Solving Potential Problems Using Effective Process Failure Mode and Effects Analysis
(February 12, 2019)
Various Indian automotive organizations have adopted Failure Mode and Effects Analysis (FMEA) as an integral part of their new product development process. In spite of this, there are several obvious problems which are noticed in manufacturing and later these problems are solved. This indicates that FMEAs are not utilized effectively.
If FMEAs are effective, the new or unknown defect would not occur, all known defects would be well within the target and no defect would pass to the customer. The Quality of FMEA is determined by the “depth of identification of causes” and “extent of new controls identified through FMEA”.
Failure is a success if we learn from it. Things that can go wrong will go wrong if we don’t prevent them from occurring. But success lies in learning from these failures and preventing them in the future. Every customer complaint, its cause analysis and problem-solving, presents an opportunity for lessons to learn. This paper provides information about how to draw inputs in FMEA from “Corrective Action Process” and “Past Trouble Data Base” (PTDB) document which contains ‘lessons learned’ and ‘technical know-how’ to ensure that there is systemic action.

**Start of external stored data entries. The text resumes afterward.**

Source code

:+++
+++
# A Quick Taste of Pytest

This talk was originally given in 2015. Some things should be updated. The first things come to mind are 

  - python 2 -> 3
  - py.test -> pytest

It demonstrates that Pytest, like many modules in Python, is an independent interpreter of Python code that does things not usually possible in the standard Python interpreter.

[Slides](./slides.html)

A unique way of linking Process Flow diagram, Cause, and Effect Diagrams, Process FMEA, Error Prevention methodology, Control Plan (aka QCPC), and SOP is also presented in this paper. This paper aims to enhance the method of doing process FMEA to solve potential quality problems.
2. Defect Prevention Philosophy and tools
Table 1. Defect Prevention Philosophy and Tools
Defects are generated if something goes wrong in the process. Unless we control the process it is not possible to achieve a defect-free product. Process control could be error proofing, process audit, preventive maintenance, start-up checklists, operator training and skill evaluation, fixture design etc.
The philosophy of arriving at process controls by creating process understanding and identifying failure modes is shown in Table-1 above.
3. Process Flow Diagram
Conventionally PFD indicates the sequence of operations, flow symbols, primary and alternate path, usage of multiple machines, etc. PFD used for making FMEA additionally includes Product Characteristics and all the Incoming Sources of Variations and Process Characteristics which can affect the Product Characteristics. Other information like cycle time, distance (for material movement), etc can also be added as needed. PFD should also include nonmanufacturing operations like storage, inspection, transportation, which can affect product Quality. An example of PFD has been shown in Figure-1.
Foam pasting is one of the operations done manually by an operator. The team has identified product characteristics: location of foam, Peel of strength, Plastic part free from damage and scratch, Free from the gap, Presence of all the foam, Right foam usage. Only two of them are shown in the below example.
Figure 1.Example of the Process Flow Diagram (PFD)
Product characteristics are identified by asking “what is expected the outcome of the process?” and “what is not expected outcome?” What is expected outcome is answered by referring to all technical documents for dimensional, functional, engineering, visual and safety regulatory characteristics. For example, for foam pasting operation peel-off strength specified in the drawing may be expected outcome. What is not expected is answered by referring all the past troubles, technical knowledge. For example for foam pasting what is not expected could be plastic part free from scratches.
3.2 Process Characteristics& Incoming source of variation (ISV)
For each product characteristic, identify process characteristics and incoming source of variation (ISVs) separately as shown in the above example of peel-off strength. Process characteristics can include parameters related to man, method, machine, measurement system or environment etc. Breaking-up the operation into activities, helps to identify process characteristics more comprehensively.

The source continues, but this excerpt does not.